[Collection entries]
----

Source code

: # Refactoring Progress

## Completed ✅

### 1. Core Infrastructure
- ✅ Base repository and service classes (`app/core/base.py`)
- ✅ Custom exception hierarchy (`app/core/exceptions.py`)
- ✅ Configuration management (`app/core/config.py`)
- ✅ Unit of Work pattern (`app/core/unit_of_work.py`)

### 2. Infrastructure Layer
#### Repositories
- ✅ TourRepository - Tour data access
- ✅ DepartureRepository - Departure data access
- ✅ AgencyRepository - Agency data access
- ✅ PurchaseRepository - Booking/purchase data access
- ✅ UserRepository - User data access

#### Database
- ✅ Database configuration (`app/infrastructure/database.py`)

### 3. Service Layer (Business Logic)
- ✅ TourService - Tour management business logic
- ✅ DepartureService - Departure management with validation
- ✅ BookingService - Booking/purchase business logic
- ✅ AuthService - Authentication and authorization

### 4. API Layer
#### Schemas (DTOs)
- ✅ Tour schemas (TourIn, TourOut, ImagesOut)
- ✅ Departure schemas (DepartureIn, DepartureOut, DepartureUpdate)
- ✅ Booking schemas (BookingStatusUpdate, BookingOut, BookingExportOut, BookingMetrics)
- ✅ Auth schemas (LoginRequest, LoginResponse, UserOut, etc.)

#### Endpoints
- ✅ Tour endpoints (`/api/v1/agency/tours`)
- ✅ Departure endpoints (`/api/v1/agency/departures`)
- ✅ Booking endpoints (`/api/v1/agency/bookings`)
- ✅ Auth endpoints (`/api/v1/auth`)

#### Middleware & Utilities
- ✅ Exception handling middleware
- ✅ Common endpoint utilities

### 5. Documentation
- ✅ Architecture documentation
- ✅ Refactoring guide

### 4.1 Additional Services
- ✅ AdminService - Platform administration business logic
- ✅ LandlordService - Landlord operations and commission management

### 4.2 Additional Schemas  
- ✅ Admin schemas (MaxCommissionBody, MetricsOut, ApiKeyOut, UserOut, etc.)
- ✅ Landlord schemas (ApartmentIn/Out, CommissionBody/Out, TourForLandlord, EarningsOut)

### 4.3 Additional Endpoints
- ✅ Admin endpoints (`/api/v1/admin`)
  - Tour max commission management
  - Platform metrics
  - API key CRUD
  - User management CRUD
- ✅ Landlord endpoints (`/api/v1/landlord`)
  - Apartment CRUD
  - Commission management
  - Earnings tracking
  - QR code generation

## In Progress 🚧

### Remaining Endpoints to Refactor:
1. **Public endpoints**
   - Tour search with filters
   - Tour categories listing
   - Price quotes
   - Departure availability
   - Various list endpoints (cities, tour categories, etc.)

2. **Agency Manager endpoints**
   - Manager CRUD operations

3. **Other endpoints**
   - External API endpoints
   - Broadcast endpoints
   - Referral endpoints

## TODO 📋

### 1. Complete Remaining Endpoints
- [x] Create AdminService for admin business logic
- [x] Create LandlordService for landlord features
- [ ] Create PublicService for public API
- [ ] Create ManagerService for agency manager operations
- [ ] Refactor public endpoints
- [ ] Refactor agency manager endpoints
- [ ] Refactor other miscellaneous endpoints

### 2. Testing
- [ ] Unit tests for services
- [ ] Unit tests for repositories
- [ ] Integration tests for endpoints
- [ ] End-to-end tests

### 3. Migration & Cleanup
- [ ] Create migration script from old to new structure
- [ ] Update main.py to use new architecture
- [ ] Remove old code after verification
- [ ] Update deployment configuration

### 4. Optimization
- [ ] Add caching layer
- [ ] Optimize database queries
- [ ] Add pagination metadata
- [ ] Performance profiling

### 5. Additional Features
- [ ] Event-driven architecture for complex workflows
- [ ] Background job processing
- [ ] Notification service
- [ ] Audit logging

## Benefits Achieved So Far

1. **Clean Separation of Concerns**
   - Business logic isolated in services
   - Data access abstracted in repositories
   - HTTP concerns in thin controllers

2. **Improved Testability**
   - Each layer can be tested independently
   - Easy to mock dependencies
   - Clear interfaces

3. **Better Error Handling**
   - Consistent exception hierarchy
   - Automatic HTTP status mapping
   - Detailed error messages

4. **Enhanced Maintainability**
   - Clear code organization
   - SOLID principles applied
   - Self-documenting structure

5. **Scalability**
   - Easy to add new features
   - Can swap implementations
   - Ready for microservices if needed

----

Only those lines of the entries above that run from the line containing "- ✅ Unit of" to the line containing "#### Schemas (DTOs)", both included, should be transcribed exactly.

(Solution below)
- ✅ Unit of Work pattern (`app/core/unit_of_work.py`)

### 2. Infrastructure Layer
#### Repositories
- ✅ TourRepository - Tour data access
- ✅ DepartureRepository - Departure data access
- ✅ AgencyRepository - Agency data access
- ✅ PurchaseRepository - Booking/purchase data access
- ✅ UserRepository - User data access

#### Database
- ✅ Database configuration (`app/infrastructure/database.py`)

### 3. Service Layer (Business Logic)
- ✅ TourService - Tour management business logic
- ✅ DepartureService - Departure management with validation
- ✅ BookingService - Booking/purchase business logic
- ✅ AuthService - Authentication and authorization

### 4. API Layer
#### Schemas (DTOs)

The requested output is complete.